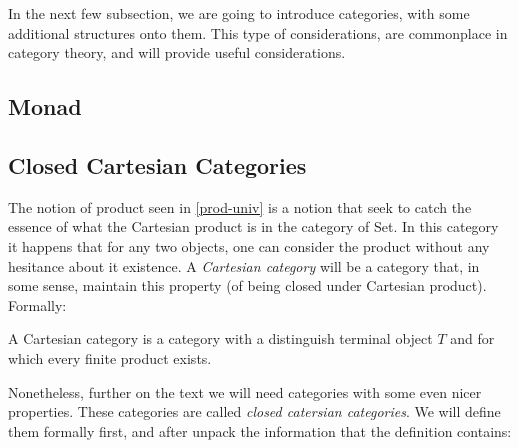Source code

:   In the next few subsection, we are going to introduce categories, with some additional structures onto them. This type of considerations, are commonplace in category theory, and will provide useful considerations.

  \subsection{Monad}
  


  \subsection{Closed Cartesian Categories}

  The notion of product seen in \ref{prod-univ} is a notion that seek to catch the essence of what the Cartesian product is in the category of Set. In this category it happens that for any two objects, one can consider the product without any hesitance about it existence. A \emph{Cartesian category} will be a category that, in some sense, maintain this property (of being closed under Cartesian product). Formally: 
  \begin{definition}
    A Cartesian category is a category with a distinguish terminal object $T$ and for which every finite product exists.
  \end{definition}

Nonetheless, further on the text we will need categories with some even nicer properties. These categories are called \emph{closed catersian categories}. We will define them formally first, and after unpack the information that the definition contains:
  
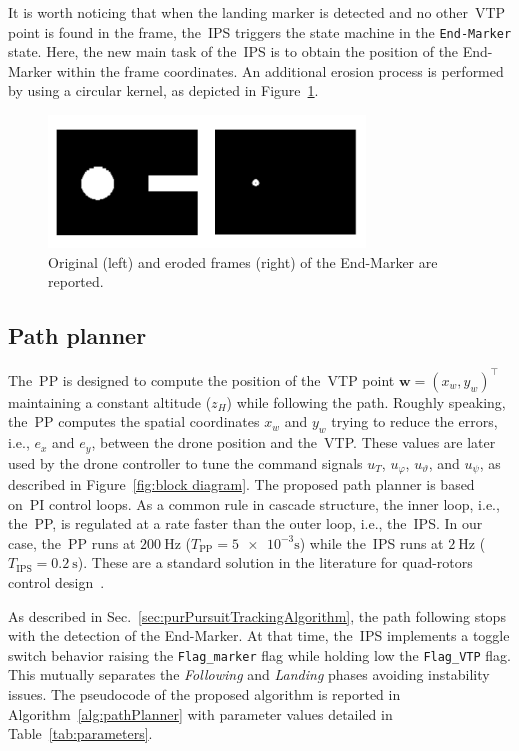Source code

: It is worth noticing that when the landing marker is detected and no other~\gls{VTP} point is found in the frame, the~\gls{IPS} triggers the state machine in the \texttt{End-Marker} state. Here, the new main task of the~\gls{IPS} is to obtain the position of the End-Marker within the frame coordinates. An additional erosion process is performed by using a circular kernel, as depicted in Figure~\ref{fig:End_marker}. 

\begin{figure}
	\centering
	\includegraphics[width=0.75\textwidth]{figure/Part1/Chapter3/figures/land_marker.png}
	\caption{Original (left) and eroded frames (right) of the End-Marker are reported.}
	\label{fig:End_marker}
\end{figure}

\subsection{Path planner}
\label{sec:pathPlanner}

The~\gls{PP} is designed to compute the position of the~\gls{VTP} point $\mathbf{w} = (x_w, y_w)^\top$ maintaining a constant altitude ($z_H$) while following the path. Roughly speaking, the~\gls{PP} computes the spatial coordinates $x_w$ and $y_w$ trying to reduce the errors, i.e., $e_x$ and $e_y$, between the drone position and the~\gls{VTP}. These values are later used by the drone controller to tune the command signals $u_T$, $u_\varphi$, $u_\vartheta$, and $u_\psi$, as described in Figure~\ref{fig:block diagram}. The proposed path planner is based on~\gls{PI} control loops. As a common rule in cascade structure, the inner loop, i.e., the~\gls{PP}, is regulated at a rate faster than the outer loop, i.e., the~\gls{IPS}. In our case, the~\gls{PP} runs at $\SI{200}{\hertz}$ ($T_\mathrm{PP} = \num{5e-3} \si{\second}$) while the~\gls{IPS} runs at $\SI{2}{\hertz}$ ($T_\mathrm{IPS} = \SI{0.2}{\second}$). These are a standard solution in the literature for quad-rotors control design~\cite{Dief2015}.

As described in Sec.~\ref{sec:purPursuitTrackingAlgorithm}, the path following stops with the detection of the End-Marker. At that time, the~\gls{IPS} implements a toggle switch behavior raising the \texttt{Flag\_marker} flag while holding low the \texttt{Flag\_VTP} flag. This mutually separates the \textit{Following} and \textit{Landing} phases avoiding instability issues. The pseudocode of the proposed algorithm is reported in Algorithm~\ref{alg:pathPlanner} with parameter values detailed in Table~\ref{tab:parameters}.

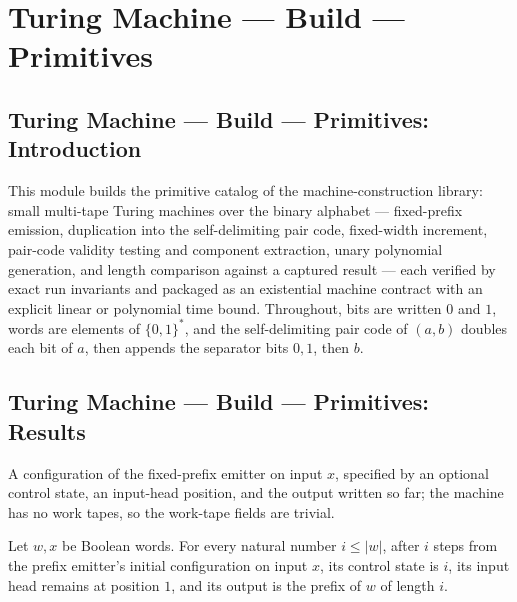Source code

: \section{Turing Machine --- Build --- Primitives}
\subsection*{Turing Machine --- Build --- Primitives: Introduction}

This module builds the primitive catalog of the machine-construction library:
small multi-tape Turing machines over the binary alphabet --- fixed-prefix
emission, duplication into the self-delimiting pair code, fixed-width
increment, pair-code validity testing and component extraction, unary
polynomial generation, and length comparison against a captured result ---
each verified by exact run invariants and packaged as an existential machine
contract with an explicit linear or polynomial time bound. Throughout, bits
are written $0$ and $1$, words are elements of $\{0,1\}^*$, and the
self-delimiting pair code of $(a,b)$ doubles each bit of $a$, then appends the
separator bits $0,1$, then $b$.

\subsection*{Turing Machine --- Build --- Primitives: Results}

\begin{definition}
\label{Turing.FinTM.catalogPrefixCfg}
\leanok
{}
A configuration of the fixed-prefix emitter on input $x$, specified by an
optional control state, an input-head position, and the output written so far;
the machine has no work tapes, so the work-tape fields are trivial.
\end{definition}

\begin{lemma}
\label{Turing.FinTM.catalogPrefixTM_emit}
\leanok
{}
Let $w,x$ be Boolean words. For every natural number $i\le |w|$, after $i$ steps from
the prefix emitter's initial configuration on input $x$, its control state is $i$, its
input head remains at position $1$, and its output is the prefix of $w$ of length $i$.
\end{lemma}

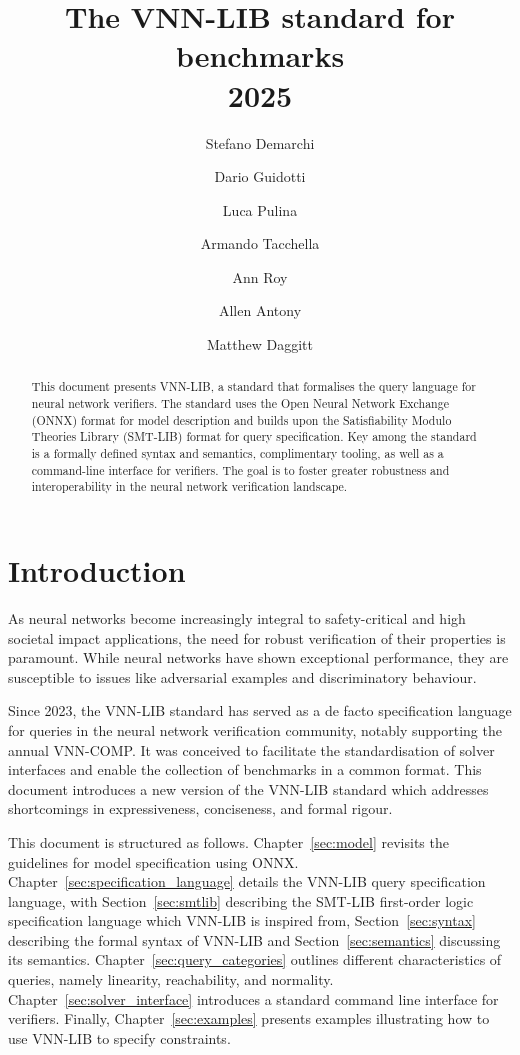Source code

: \documentclass[12pt,a4paper]{report}
\title{The VNN-LIB standard for benchmarks\\2025}
\author[1]{Stefano Demarchi}
\author[2]{Dario Guidotti}
\author[2]{Luca Pulina}
\author[1]{Armando Tacchella}
\author[3]{Ann Roy}
\author[3]{Allen Antony}
\author[3]{Matthew Daggitt}
\affil[1]{University of Genoa, Viale Causa 13, 16145 Genoa, Italy}
\affil[2]{University of Sassari, Via Roma 151, 07100 Sassari, Italy}
\affil[3]{University of Western Australia, 35 Stirling Hwy, Crawley WA 6009, Australia}
\begin{document}
\maketitle

\begin{abstract}
This document presents VNN-LIB, a standard that formalises the query language for neural network verifiers. The standard uses the 
Open Neural Network Exchange (ONNX) format for model description and builds upon the Satisfiability Modulo Theories Library (SMT-LIB) 
format for query specification. Key among the standard is a formally defined syntax and semantics, complimentary tooling, as well as a 
command-line interface for verifiers. The goal is to foster greater robustness and interoperability in the neural network verification 
landscape.
\end{abstract}


\section*{Introduction}

As neural networks become increasingly integral to safety-critical and high societal impact applications\cite{1, 2, 3}, 
the need for robust verification of their properties is paramount. While neural networks have shown exceptional performance, 
they are susceptible to issues like adversarial examples\cite{3} and discriminatory behaviour\cite{4}.

Since 2023, the VNN-LIB standard\cite{5} has served as a de facto specification language for queries in the neural network verification 
community, notably supporting the annual VNN-COMP\cite{7}. It was conceived to facilitate the standardisation of solver interfaces and 
enable the collection of benchmarks in a common format. This document introduces a new version of the VNN-LIB standard which addresses 
shortcomings in expressiveness, conciseness, and formal rigour\cite{5, 7}.

This document is structured as follows. Chapter~\ref{sec:model} revisits the guidelines for model specification using ONNX.\@
Chapter~\ref{sec:specification_language} details the VNN-LIB query specification language, with Section~\ref{sec:smtlib} describing the 
SMT-LIB first-order logic specification language which VNN-LIB is inspired from, Section~\ref{sec:syntax} describing the formal syntax of VNN-LIB and 
Section~\ref{sec:semantics} discussing its semantics. Chapter~\ref{sec:query_categories} outlines different characteristics of queries, namely linearity, 
reachability, and normality. Chapter~\ref{sec:solver_interface} introduces a standard command line interface for verifiers. Finally, Chapter~\ref{sec:examples} 
presents examples illustrating how to use VNN-LIB to specify constraints.
\end{document}
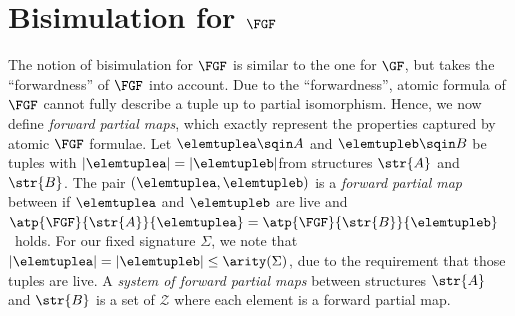 \section{Bisimulation for $\FGF$}
The notion of bisimulation for $\FGF$ is similar to the one for $\GF$, but takes the ``forwardness'' of $\FGF$ into account.
Due to the ``forwardness'', atomic formula of $\FGF$ cannot fully describe a tuple up to partial isomorphism.
Hence, we now define \emph{forward partial maps}, which exactly represent the properties captured by atomic $\FGF$ formulae.
Let $\elemtuplea \sqin A$ and $\elemtupleb \sqin B$ be tuples with $|\elemtuplea| = |\elemtupleb| $from structures $\str{A}$ and $\str{B}$.
The pair $(\elemtuplea, \elemtupleb)$ is a \emph{forward partial map} between if $\elemtuplea$ and $\elemtupleb$ are live and $\atp{\FGF}{\str{A}}{\elemtuplea} = \atp{\FGF}{\str{B}}{\elemtupleb}$~holds.
For our fixed signature $\Sigma$, we note that $|\elemtuplea| = |\elemtupleb| \le \arity(\Sigma)$, due to the requirement that those tuples are live.
A \emph{system of forward partial maps} between structures $\str{A}$ and $\str{B}$ is a set of $\mathcal{Z}$ where each element is a forward partial map.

* [What this task involves]:
Reproduce every line above word for word; no images.

* [Result of the task]:
Source code

:   In the next few subsection, we are going to introduce categories, with some additional structures onto them. This type of considerations, are commonplace in category theory, and will provide useful considerations.

  \subsection{Monad}
  


  \subsection{Closed Cartesian Categories}

  The notion of product seen in \ref{prod-univ} is a notion that seek to catch the essence of what the Cartesian product is in the category of Set. In this category it happens that for any two objects, one can consider the product without any hesitance about it existence. A \emph{Cartesian category} will be a category that, in some sense, maintain this property (of being closed under Cartesian product). Formally: 
  \begin{definition}
    A Cartesian category is a category with a distinguish terminal object $T$ and for which every finite product exists.
  \end{definition}

Nonetheless, further on the text we will need categories with some even nicer properties. These categories are called \emph{closed catersian categories}. We will define them formally first, and after unpack the information that the definition contains:
  
Source code

: It is worth noticing that when the landing marker is detected and no other~\gls{VTP} point is found in the frame, the~\gls{IPS} triggers the state machine in the \texttt{End-Marker} state. Here, the new main task of the~\gls{IPS} is to obtain the position of the End-Marker within the frame coordinates. An additional erosion process is performed by using a circular kernel, as depicted in Figure~\ref{fig:End_marker}. 

\begin{figure}
	\centering
	\includegraphics[width=0.75\textwidth]{figure/Part1/Chapter3/figures/land_marker.png}
	\caption{Original (left) and eroded frames (right) of the End-Marker are reported.}
	\label{fig:End_marker}
\end{figure}

\subsection{Path planner}
\label{sec:pathPlanner}

The~\gls{PP} is designed to compute the position of the~\gls{VTP} point $\mathbf{w} = (x_w, y_w)^\top$ maintaining a constant altitude ($z_H$) while following the path. Roughly speaking, the~\gls{PP} computes the spatial coordinates $x_w$ and $y_w$ trying to reduce the errors, i.e., $e_x$ and $e_y$, between the drone position and the~\gls{VTP}. These values are later used by the drone controller to tune the command signals $u_T$, $u_\varphi$, $u_\vartheta$, and $u_\psi$, as described in Figure~\ref{fig:block diagram}. The proposed path planner is based on~\gls{PI} control loops. As a common rule in cascade structure, the inner loop, i.e., the~\gls{PP}, is regulated at a rate faster than the outer loop, i.e., the~\gls{IPS}. In our case, the~\gls{PP} runs at $\SI{200}{\hertz}$ ($T_\mathrm{PP} = \num{5e-3} \si{\second}$) while the~\gls{IPS} runs at $\SI{2}{\hertz}$ ($T_\mathrm{IPS} = \SI{0.2}{\second}$). These are a standard solution in the literature for quad-rotors control design~\cite{Dief2015}.

As described in Sec.~\ref{sec:purPursuitTrackingAlgorithm}, the path following stops with the detection of the End-Marker. At that time, the~\gls{IPS} implements a toggle switch behavior raising the \texttt{Flag\_marker} flag while holding low the \texttt{Flag\_VTP} flag. This mutually separates the \textit{Following} and \textit{Landing} phases avoiding instability issues. The pseudocode of the proposed algorithm is reported in Algorithm~\ref{alg:pathPlanner} with parameter values detailed in Table~\ref{tab:parameters}.

Source code

: \section{Turing Machine --- Build --- Primitives}
\subsection*{Turing Machine --- Build --- Primitives: Introduction}

This module builds the primitive catalog of the machine-construction library:
small multi-tape Turing machines over the binary alphabet --- fixed-prefix
emission, duplication into the self-delimiting pair code, fixed-width
increment, pair-code validity testing and component extraction, unary
polynomial generation, and length comparison against a captured result ---
each verified by exact run invariants and packaged as an existential machine
contract with an explicit linear or polynomial time bound. Throughout, bits
are written $0$ and $1$, words are elements of $\{0,1\}^*$, and the
self-delimiting pair code of $(a,b)$ doubles each bit of $a$, then appends the
separator bits $0,1$, then $b$.

\subsection*{Turing Machine --- Build --- Primitives: Results}

\begin{definition}
\label{Turing.FinTM.catalogPrefixCfg}
\leanok
{}
A configuration of the fixed-prefix emitter on input $x$, specified by an
optional control state, an input-head position, and the output written so far;
the machine has no work tapes, so the work-tape fields are trivial.
\end{definition}

\begin{lemma}
\label{Turing.FinTM.catalogPrefixTM_emit}
\leanok
{}
Let $w,x$ be Boolean words. For every natural number $i\le |w|$, after $i$ steps from
the prefix emitter's initial configuration on input $x$, its control state is $i$, its
input head remains at position $1$, and its output is the prefix of $w$ of length $i$.
\end{lemma}

Source code

: \documentclass[12pt,a4paper]{report}
\title{The VNN-LIB standard for benchmarks\\2025}
\author[1]{Stefano Demarchi}
\author[2]{Dario Guidotti}
\author[2]{Luca Pulina}
\author[1]{Armando Tacchella}
\author[3]{Ann Roy}
\author[3]{Allen Antony}
\author[3]{Matthew Daggitt}
\affil[1]{University of Genoa, Viale Causa 13, 16145 Genoa, Italy}
\affil[2]{University of Sassari, Via Roma 151, 07100 Sassari, Italy}
\affil[3]{University of Western Australia, 35 Stirling Hwy, Crawley WA 6009, Australia}
\begin{document}
\maketitle

\begin{abstract}
This document presents VNN-LIB, a standard that formalises the query language for neural network verifiers. The standard uses the 
Open Neural Network Exchange (ONNX) format for model description and builds upon the Satisfiability Modulo Theories Library (SMT-LIB) 
format for query specification. Key among the standard is a formally defined syntax and semantics, complimentary tooling, as well as a 
command-line interface for verifiers. The goal is to foster greater robustness and interoperability in the neural network verification 
landscape.
\end{abstract}


\section*{Introduction}

As neural networks become increasingly integral to safety-critical and high societal impact applications\cite{1, 2, 3}, 
the need for robust verification of their properties is paramount. While neural networks have shown exceptional performance, 
they are susceptible to issues like adversarial examples\cite{3} and discriminatory behaviour\cite{4}.

Since 2023, the VNN-LIB standard\cite{5} has served as a de facto specification language for queries in the neural network verification 
community, notably supporting the annual VNN-COMP\cite{7}. It was conceived to facilitate the standardisation of solver interfaces and 
enable the collection of benchmarks in a common format. This document introduces a new version of the VNN-LIB standard which addresses 
shortcomings in expressiveness, conciseness, and formal rigour\cite{5, 7}.

This document is structured as follows. Chapter~\ref{sec:model} revisits the guidelines for model specification using ONNX.\@
Chapter~\ref{sec:specification_language} details the VNN-LIB query specification language, with Section~\ref{sec:smtlib} describing the 
SMT-LIB first-order logic specification language which VNN-LIB is inspired from, Section~\ref{sec:syntax} describing the formal syntax of VNN-LIB and 
Section~\ref{sec:semantics} discussing its semantics. Chapter~\ref{sec:query_categories} outlines different characteristics of queries, namely linearity, 
reachability, and normality. Chapter~\ref{sec:solver_interface} introduces a standard command line interface for verifiers. Finally, Chapter~\ref{sec:examples} 
presents examples illustrating how to use VNN-LIB to specify constraints.
\end{document}
 \section{Bisimulation for $\FGF$}
The notion of bisimulation for $\FGF$ is similar to the one for $\GF$, but takes the ``forwardness'' of $\FGF$ into account.
Due to the ``forwardness'', atomic formula of $\FGF$ cannot fully describe a tuple up to partial isomorphism.
Hence, we now define \emph{forward partial maps}, which exactly represent the properties captured by atomic $\FGF$ formulae.
Let $\elemtuplea \sqin A$ and $\elemtupleb \sqin B$ be tuples with $|\elemtuplea| = |\elemtupleb| $from structures $\str{A}$ and $\str{B}$.
The pair $(\elemtuplea, \elemtupleb)$ is a \emph{forward partial map} between if $\elemtuplea$ and $\elemtupleb$ are live and $\atp{\FGF}{\str{A}}{\elemtuplea} = \atp{\FGF}{\str{B}}{\elemtupleb}$~holds.
For our fixed signature $\Sigma$, we note that $|\elemtuplea| = |\elemtupleb| \le \arity(\Sigma)$, due to the requirement that those tuples are live.
A \emph{system of forward partial maps} between structures $\str{A}$ and $\str{B}$ is a set of $\mathcal{Z}$ where each element is a forward partial map.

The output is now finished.